What you have to do: Among the records below, determine how many lines have the word "THENL" in them; output only the number.

Records drawn from a dataset:
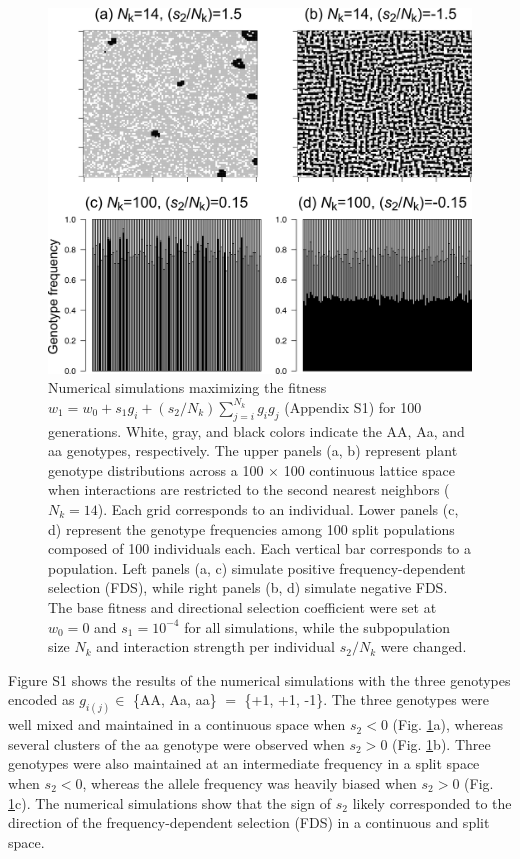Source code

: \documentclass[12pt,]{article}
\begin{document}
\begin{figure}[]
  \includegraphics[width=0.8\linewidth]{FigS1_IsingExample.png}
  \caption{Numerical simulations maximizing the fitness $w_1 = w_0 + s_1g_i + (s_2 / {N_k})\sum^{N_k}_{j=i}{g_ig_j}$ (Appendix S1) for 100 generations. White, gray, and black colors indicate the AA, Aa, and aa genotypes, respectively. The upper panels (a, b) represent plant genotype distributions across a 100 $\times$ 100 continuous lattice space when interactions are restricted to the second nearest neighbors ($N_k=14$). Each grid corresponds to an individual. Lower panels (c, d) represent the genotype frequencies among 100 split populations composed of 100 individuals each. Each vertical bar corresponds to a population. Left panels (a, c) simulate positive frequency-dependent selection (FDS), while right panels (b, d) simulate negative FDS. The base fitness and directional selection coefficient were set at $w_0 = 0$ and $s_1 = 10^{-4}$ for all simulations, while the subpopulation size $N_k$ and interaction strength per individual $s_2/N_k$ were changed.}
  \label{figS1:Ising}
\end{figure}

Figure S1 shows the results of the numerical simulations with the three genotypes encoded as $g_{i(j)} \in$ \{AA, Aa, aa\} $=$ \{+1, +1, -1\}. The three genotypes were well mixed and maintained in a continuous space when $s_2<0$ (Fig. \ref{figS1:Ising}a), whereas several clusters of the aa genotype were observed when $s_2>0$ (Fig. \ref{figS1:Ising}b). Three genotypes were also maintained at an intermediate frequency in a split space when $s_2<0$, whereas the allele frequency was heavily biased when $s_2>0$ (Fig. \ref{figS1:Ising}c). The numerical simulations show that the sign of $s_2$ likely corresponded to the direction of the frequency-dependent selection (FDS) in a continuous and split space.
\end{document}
...
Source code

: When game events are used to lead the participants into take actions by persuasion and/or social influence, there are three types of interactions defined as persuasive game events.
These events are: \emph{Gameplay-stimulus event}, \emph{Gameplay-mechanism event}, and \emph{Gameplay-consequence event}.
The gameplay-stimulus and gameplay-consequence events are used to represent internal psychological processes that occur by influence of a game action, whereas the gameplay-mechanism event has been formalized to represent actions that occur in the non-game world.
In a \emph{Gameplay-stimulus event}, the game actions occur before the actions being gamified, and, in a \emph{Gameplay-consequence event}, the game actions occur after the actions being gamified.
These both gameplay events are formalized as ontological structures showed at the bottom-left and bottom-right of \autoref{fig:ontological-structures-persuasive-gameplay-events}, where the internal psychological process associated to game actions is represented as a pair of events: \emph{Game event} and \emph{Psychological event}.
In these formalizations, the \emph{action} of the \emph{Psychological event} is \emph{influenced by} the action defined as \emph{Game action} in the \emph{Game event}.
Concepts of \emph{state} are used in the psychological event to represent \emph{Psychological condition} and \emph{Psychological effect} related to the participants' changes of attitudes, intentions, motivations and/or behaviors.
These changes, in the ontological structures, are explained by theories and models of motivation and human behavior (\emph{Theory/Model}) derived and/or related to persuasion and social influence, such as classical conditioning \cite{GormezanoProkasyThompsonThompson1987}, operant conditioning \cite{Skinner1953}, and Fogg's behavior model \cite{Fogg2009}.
* * *
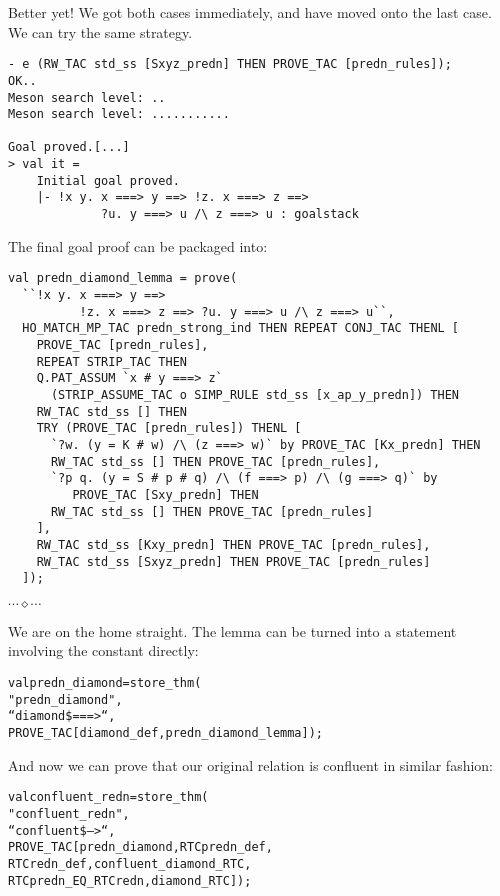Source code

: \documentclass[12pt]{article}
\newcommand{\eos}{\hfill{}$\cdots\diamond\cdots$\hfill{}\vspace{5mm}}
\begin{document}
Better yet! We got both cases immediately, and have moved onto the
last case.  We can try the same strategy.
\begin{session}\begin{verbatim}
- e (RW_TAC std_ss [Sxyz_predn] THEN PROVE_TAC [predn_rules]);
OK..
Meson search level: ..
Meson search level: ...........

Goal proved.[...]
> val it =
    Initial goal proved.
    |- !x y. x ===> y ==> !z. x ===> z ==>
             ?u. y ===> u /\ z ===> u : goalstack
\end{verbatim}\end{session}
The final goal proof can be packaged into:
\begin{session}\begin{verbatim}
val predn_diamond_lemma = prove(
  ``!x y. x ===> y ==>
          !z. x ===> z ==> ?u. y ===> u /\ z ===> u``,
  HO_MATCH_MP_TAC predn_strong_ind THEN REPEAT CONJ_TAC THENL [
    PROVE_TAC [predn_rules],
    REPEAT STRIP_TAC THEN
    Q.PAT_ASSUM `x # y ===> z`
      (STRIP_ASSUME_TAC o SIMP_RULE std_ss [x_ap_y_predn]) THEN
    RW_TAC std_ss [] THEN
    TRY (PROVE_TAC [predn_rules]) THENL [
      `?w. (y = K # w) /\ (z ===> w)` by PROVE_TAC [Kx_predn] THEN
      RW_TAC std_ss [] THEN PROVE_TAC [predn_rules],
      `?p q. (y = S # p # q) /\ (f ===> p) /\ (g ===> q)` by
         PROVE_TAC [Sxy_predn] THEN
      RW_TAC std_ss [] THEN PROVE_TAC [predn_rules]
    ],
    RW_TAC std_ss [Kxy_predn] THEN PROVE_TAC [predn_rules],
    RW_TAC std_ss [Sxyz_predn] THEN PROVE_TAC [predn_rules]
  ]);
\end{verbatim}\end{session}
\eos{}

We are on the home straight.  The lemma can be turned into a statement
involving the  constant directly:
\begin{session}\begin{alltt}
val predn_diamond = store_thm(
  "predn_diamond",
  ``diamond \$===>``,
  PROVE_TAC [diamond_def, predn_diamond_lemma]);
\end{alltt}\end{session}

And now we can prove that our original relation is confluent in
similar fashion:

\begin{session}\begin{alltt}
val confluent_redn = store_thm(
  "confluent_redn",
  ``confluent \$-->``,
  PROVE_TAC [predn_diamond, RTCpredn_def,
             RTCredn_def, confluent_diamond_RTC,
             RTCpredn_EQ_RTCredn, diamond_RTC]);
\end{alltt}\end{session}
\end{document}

Output: 2